(Collected data)
****

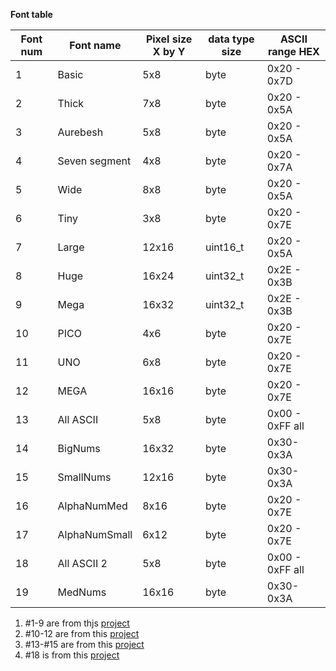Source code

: 

**Font table**

| Font num | Font name | Pixel size X by Y | data type size | ASCII range HEX |
| ------ | ------ | ------ | ------ |  ------ |
| 1 | Basic | 5x8 | byte | 0x20 - 0x7D |
| 2 | Thick   | 7x8 | byte | 0x20 - 0x5A  |
| 3 | Aurebesh | 5x8 | byte | 0x20 - 0x5A |
| 4 | Seven segment | 4x8|  byte | 0x20 - 0x7A |
| 5 | Wide | 8x8 | byte | 0x20 - 0x5A |
| 6 | Tiny | 3x8 | byte | 0x20 - 0x7E |
| 7 | Large | 12x16 | uint16_t |  0x20 - 0x5A |
| 8 | Huge | 16x24 | uint32_t  | 0x2E - 0x3B |
| 9 | Mega | 16x32 | uint32_t | 0x2E - 0x3B |
| 10 | PICO | 4x6 | byte  | 0x20 - 0x7E |
| 11 | UNO | 6x8 | byte | 0x20 - 0x7E |
| 12 | MEGA | 16x16 |  byte  | 0x20 - 0x7E |
| 13 | All ASCII | 5x8 | byte | 0x00 - 0xFF all |
| 14 | BigNums | 16x32 | byte  | 0x30-0x3A |
| 15 | SmallNums | 12x16 | byte  | 0x30-0x3A |
| 16 | AlphaNumMed | 8x16 | byte  | 0x20 - 0x7E |
| 17 | AlphaNumSmall | 6x12 | byte  | 0x20 - 0x7E  |
| 18 | All ASCII 2 | 5x8 | byte | 0x00 - 0xFF all |
| 19 | MedNums | 16x16 | byte  | 0x30-0x3A |

1. #1-9 are from thjs [project](https://github.com/gavinlyonsrepo/NOKIA5110_TEXT)
2. #10-12 are from this [project](https://github.com/gavinlyonsrepo/pic_18F47K42_projects/tree/master/projects/OLED_GRAPH)
3. #13-#15 are from this  [project](https://github.com/gavinlyonsrepo/ERM19264_UC1609)
4. #18 is from this [project](https://github.com/gavinlyonsrepo/pic_18F47K42_projects/tree/master/projects/nokiagraphics)
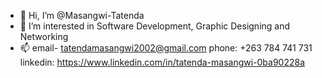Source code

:- 👋 Hi, I’m @Masangwi-Tatenda
- 👀 I’m interested in Software Development, Graphic Designing and Networking
- 📫 email- tatendamasangwi2002@gmail.com phone: +263 784 741 731 linkedin: 
https://www.linkedin.com/in/tatenda-masangwi-0ba90228a
<!---
Masangwi-Tatenda/Masangwi-Tatenda is a ✨ special ✨ repository because its `README.md` (this file) appears on your GitHub profile.
You can click the Preview link to take a look at your changes.
--->
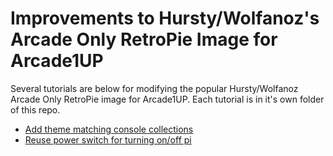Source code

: Improvements to Hursty/Wolfanoz's Arcade Only RetroPie Image for Arcade1UP
=========

Several tutorials are below for modifying the popular Hursty/Wolfanoz Arcade Only RetroPie image for Arcade1UP. Each tutorial is in it's own folder of this repo.

* [Add theme matching console collections](console-games/)
* [Reuse power switch for turning on/off pi](gpio-shutdown/)
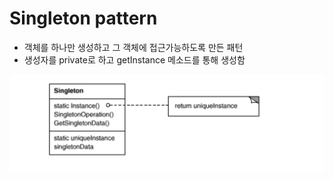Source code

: # Singleton pattern

- 객체를 하나만 생성하고 그 객체에 접근가능하도록 만든 패턴
- 생성자를 private로 하고 getInstance 메소드를 통해 생성함


 ![singleton](./singleton_pattern.png)
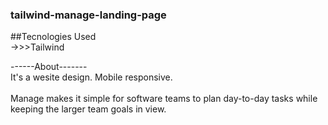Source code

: ### tailwind-manage-landing-page

##Tecnologies Used<br/>
->>>Tailwind

------About-------
<br/>
It's a wesite design. Mobile responsive.
<br/>
<br/>
Manage makes it simple for software teams to plan day-to-day tasks while keeping the larger team goals in view.
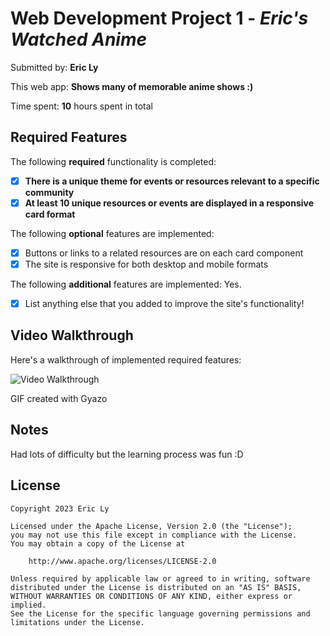 # Web Development Project 1 - *Eric's Watched Anime*

Submitted by: **Eric Ly**

This web app: **Shows many of memorable anime shows :)**

Time spent: **10** hours spent in total

## Required Features

The following **required** functionality is completed:

- [X] **There is a unique theme for events or resources relevant to a specific community**
- [X] **At least 10 unique resources or events are displayed in a responsive card format**

The following **optional** features are implemented:

- [X] Buttons or links to a related resources are on each card component
- [X] The site is responsive for both desktop and mobile formats

The following **additional** features are implemented: Yes.

* [X] List anything else that you added to improve the site's functionality!

## Video Walkthrough

Here's a walkthrough of implemented required features:

<img src='https://i.gyazo.com/cd7d98892c99a8ac3fad252b6bac33c6.gif' title='Video Walkthrough' width='' alt='Video Walkthrough' />

<!-- Replace this with whatever GIF tool you used! -->
GIF created with Gyazo

## Notes

Had lots of difficulty but the learning process was fun :D

## License

    Copyright 2023 Eric Ly

    Licensed under the Apache License, Version 2.0 (the "License");
    you may not use this file except in compliance with the License.
    You may obtain a copy of the License at

        http://www.apache.org/licenses/LICENSE-2.0

    Unless required by applicable law or agreed to in writing, software
    distributed under the License is distributed on an "AS IS" BASIS,
    WITHOUT WARRANTIES OR CONDITIONS OF ANY KIND, either express or implied.
    See the License for the specific language governing permissions and
    limitations under the License.
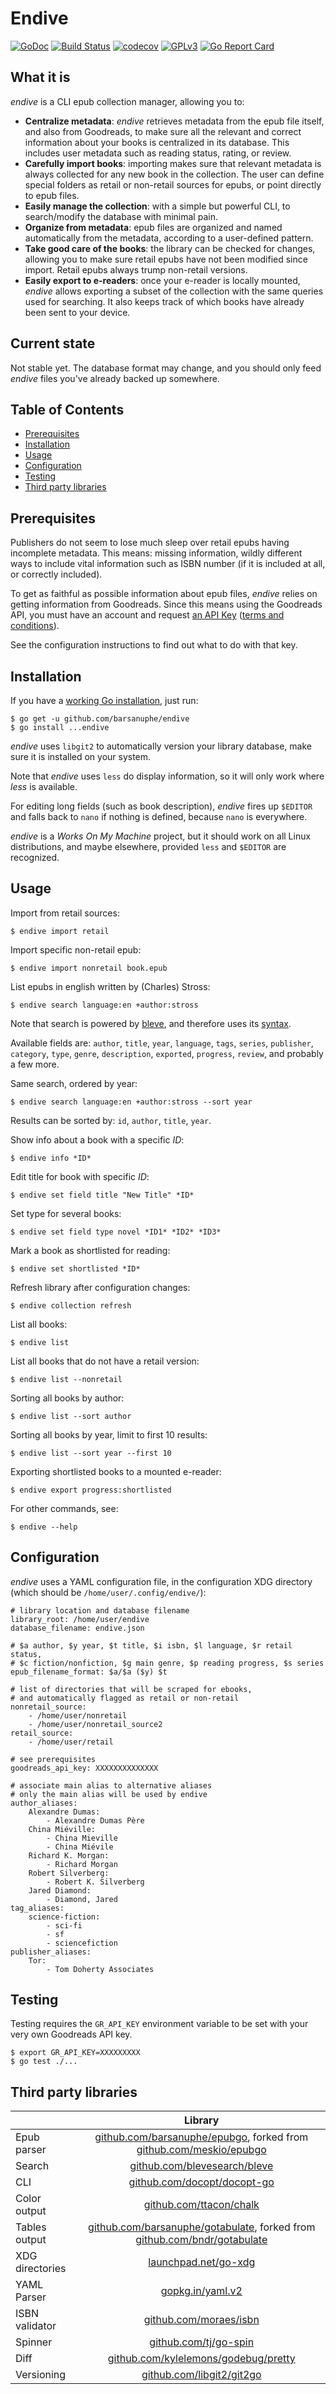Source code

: # Endive

[![GoDoc](https://godoc.org/github.com/barsanuphe/endive?status.svg)](https://godoc.org/github.com/barsanuphe/endive)
[![Build Status](https://travis-ci.org/barsanuphe/endive.svg?branch=master)](https://travis-ci.org/barsanuphe/endive)
[![codecov](https://codecov.io/gh/barsanuphe/endive/branch/master/graph/badge.svg)](https://codecov.io/gh/barsanuphe/endive)
[![GPLv3](https://img.shields.io/badge/license-GPLv3-blue.svg)](http://www.gnu.org/licenses/gpl-3.0.en.html)
[![Go Report Card](https://goreportcard.com/badge/github.com/barsanuphe/endive)](https://goreportcard.com/report/github.com/barsanuphe/endive)

## What it is

*endive* is a CLI epub collection manager, allowing you to: 

- **Centralize metadata**: 
*endive* retrieves metadata from the epub file itself, and also from Goodreads, 
to make sure all the relevant and correct information about your books is 
centralized in its database. 
This includes user metadata such as reading status, rating, or review.
- **Carefully import books**: 
importing makes sure that relevant metadata is always collected for any new
book in the collection. The user can define special folders as retail or 
non-retail sources for epubs, or point directly to epub files.
- **Easily manage the collection**:
with a simple but powerful CLI, to search/modify the database with minimal pain. 
- **Organize from metadata**: 
epub files are organized and named automatically from the metadata, according 
to a user-defined pattern. 
- **Take good care of the books**: 
the library can be checked for changes, allowing you to make sure retail epubs 
have not been modified since import. 
Retail epubs always trump non-retail versions. 
- **Easily export to e-readers**:
once your e-reader is locally mounted, *endive* allows exporting a subset of 
the collection with the same queries used for searching. It also keeps track of 
which books have already been sent to your device.

## Current state

Not stable yet. The database format may change, and you should only feed 
*endive* files you've already backed up somewhere.

## Table of Contents

- [Prerequisites](#Prerequisites)
- [Installation](#installation)
- [Usage](#usage)
- [Configuration](#configuration)
- [Testing](#testing)
- [Third party libraries](#third-party-libraries)

## Prerequisites

Publishers do not seem to lose much sleep over retail epubs having incomplete
metadata.
This means: missing information, wildly different ways to include vital
information such as ISBN number (if it is included at all, or correctly
included).

To get as faithful as possible information about epub files, *endive* relies
on getting information from Goodreads.
Since this means using the Goodreads API, you must have an account and request
[an API Key](https://www.goodreads.com/api/keys)
([terms and conditions](https://www.goodreads.com/api/terms)).

See the configuration instructions to find out what to do with that key.

## Installation

If you have a [working Go installation](https://golang.org/doc/install), just 
run:

    $ go get -u github.com/barsanuphe/endive
    $ go install ...endive

*endive* uses `libgit2` to automatically version your library database, make 
sure it is installed on your system.

Note that *endive* uses `less` do display information, so it will only work
where *less* is available.

For editing long fields (such as book description), *endive* fires up 
`$EDITOR` and falls back to `nano` if nothing is defined, because `nano` is 
everywhere.

*endive* is a *Works On My Machine* project, but it should work on all Linux
distributions, and maybe elsewhere, provided `less` and `$EDITOR` are 
recognized.

## Usage

Import from retail sources:

    $ endive import retail

Import specific non-retail epub:

    $ endive import nonretail book.epub

List epubs in english written by (Charles) Stross:

    $ endive search language:en +author:stross

Note that search is powered by [bleve](https://github.com/blevesearch/bleve),
and therefore uses its
[syntax](http://www.blevesearch.com/docs/Query-String-Query/).

Available fields are: `author`, `title`, `year`, `language`, `tags`, `series`,
`publisher`, `category`, `type`, `genre`, `description`, `exported`, `progress`, 
`review`, and probably a few more.

Same search, ordered by year:

    $ endive search language:en +author:stross --sort year

Results can be sorted by: `id`, `author`, `title`, `year`.

Show info about a book with a specific *ID*:

    $ endive info *ID*

Edit title for book with specific *ID*:

    $ endive set field title "New Title" *ID*
    
Set type for several books: 

    $ endive set field type novel *ID1* *ID2* *ID3*
    
Mark a book as shortlisted for reading:

    $ endive set shortlisted *ID*

Refresh library after configuration changes:

    $ endive collection refresh

List all books:

    $ endive list

List all books that do not have a retail version:

    $ endive list --nonretail

Sorting all books by author:

    $ endive list --sort author

Sorting all books by year, limit to first 10 results:

    $ endive list --sort year --first 10
    
Exporting shortlisted books to a mounted e-reader:

    $ endive export progress:shortlisted

For other commands, see:

    $ endive --help


## Configuration

*endive* uses a YAML configuration file, in the configuration XDG directory
(which should be `/home/user/.config/endive/`):

    # library location and database filename
    library_root: /home/user/endive
    database_filename: endive.json

    # $a author, $y year, $t title, $i isbn, $l language, $r retail status,
	# $c fiction/nonfiction, $g main genre, $p reading progress, $s series
    epub_filename_format: $a/$a ($y) $t

    # list of directories that will be scraped for ebooks,
    # and automatically flagged as retail or non-retail
    nonretail_source:
        - /home/user/nonretail
        - /home/user/nonretail_source2
    retail_source:
        - /home/user/retail

    # see prerequisites
    goodreads_api_key: XXXXXXXXXXXXXX

    # associate main alias to alternative aliases
    # only the main alias will be used by endive
    author_aliases:
        Alexandre Dumas:
            - Alexandre Dumas Père
        China Miéville:
            - China Mieville
            - China Miévile
        Richard K. Morgan:
            - Richard Morgan
        Robert Silverberg:
            - Robert K. Silverberg
        Jared Diamond:
            - Diamond, Jared
    tag_aliases:
        science-fiction:
            - sci-fi
            - sf
            - sciencefiction
    publisher_aliases:
        Tor:
            - Tom Doherty Associates

## Testing

Testing requires the `GR_API_KEY` environment variable to be set with your very
own Goodreads API key.

    $ export GR_API_KEY=XXXXXXXXX
    $ go test ./...


## Third party libraries

|                 | Library       |
| --------------- |:-------------:|
| Epub parser     | [github.com/barsanuphe/epubgo](https://github.com/barsanuphe/epubgo), forked from [github.com/meskio/epubgo](https://github.com/meskio/epubgo)             |
| Search          | [github.com/blevesearch/bleve](https://github.com/blevesearch/bleve) |
| CLI             | [github.com/docopt/docopt-go](https://github.com/docopt/docopt-go)     |
| Color output    | [github.com/ttacon/chalk](https://github.com/ttacon/chalk)           |
| Tables output   | [github.com/barsanuphe/gotabulate](https://github.com/barsanuphe/gotabulate), forked from [github.com/bndr/gotabulate](https://github.com/bndr/gotabulate) |
| XDG directories | [launchpad.net/go-xdg](https://launchpad.net/go-xdg)                 |
| YAML Parser     | [gopkg.in/yaml.v2](https://github.com/go-yaml/yaml)             |
| ISBN validator  | [github.com/moraes/isbn](https://github.com/moraes/isbn)             |
| Spinner         | [github.com/tj/go-spin](https://github.com/tj/go-spin)               |
| Diff            | [github.com/kylelemons/godebug/pretty](https://github.com/kylelemons/godebug/pretty)               |
| Versioning      | [github.com/libgit2/git2go](https://github.com/libgit2/git2go)               |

****

Nothing should appear in the answer except the lines above from the line with "(which should be" through the line with "- Robert K. Silverberg", both included, written out exactly.

- **Solution for this exercise**:
(which should be `/home/user/.config/endive/`):

    # library location and database filename
    library_root: /home/user/endive
    database_filename: endive.json

    # $a author, $y year, $t title, $i isbn, $l language, $r retail status,
	# $c fiction/nonfiction, $g main genre, $p reading progress, $s series
    epub_filename_format: $a/$a ($y) $t

    # list of directories that will be scraped for ebooks,
    # and automatically flagged as retail or non-retail
    nonretail_source:
        - /home/user/nonretail
        - /home/user/nonretail_source2
    retail_source:
        - /home/user/retail

    # see prerequisites
    goodreads_api_key: XXXXXXXXXXXXXX

    # associate main alias to alternative aliases
    # only the main alias will be used by endive
    author_aliases:
        Alexandre Dumas:
            - Alexandre Dumas Père
        China Miéville:
            - China Mieville
            - China Miévile
        Richard K. Morgan:
            - Richard Morgan
        Robert Silverberg:
            - Robert K. Silverberg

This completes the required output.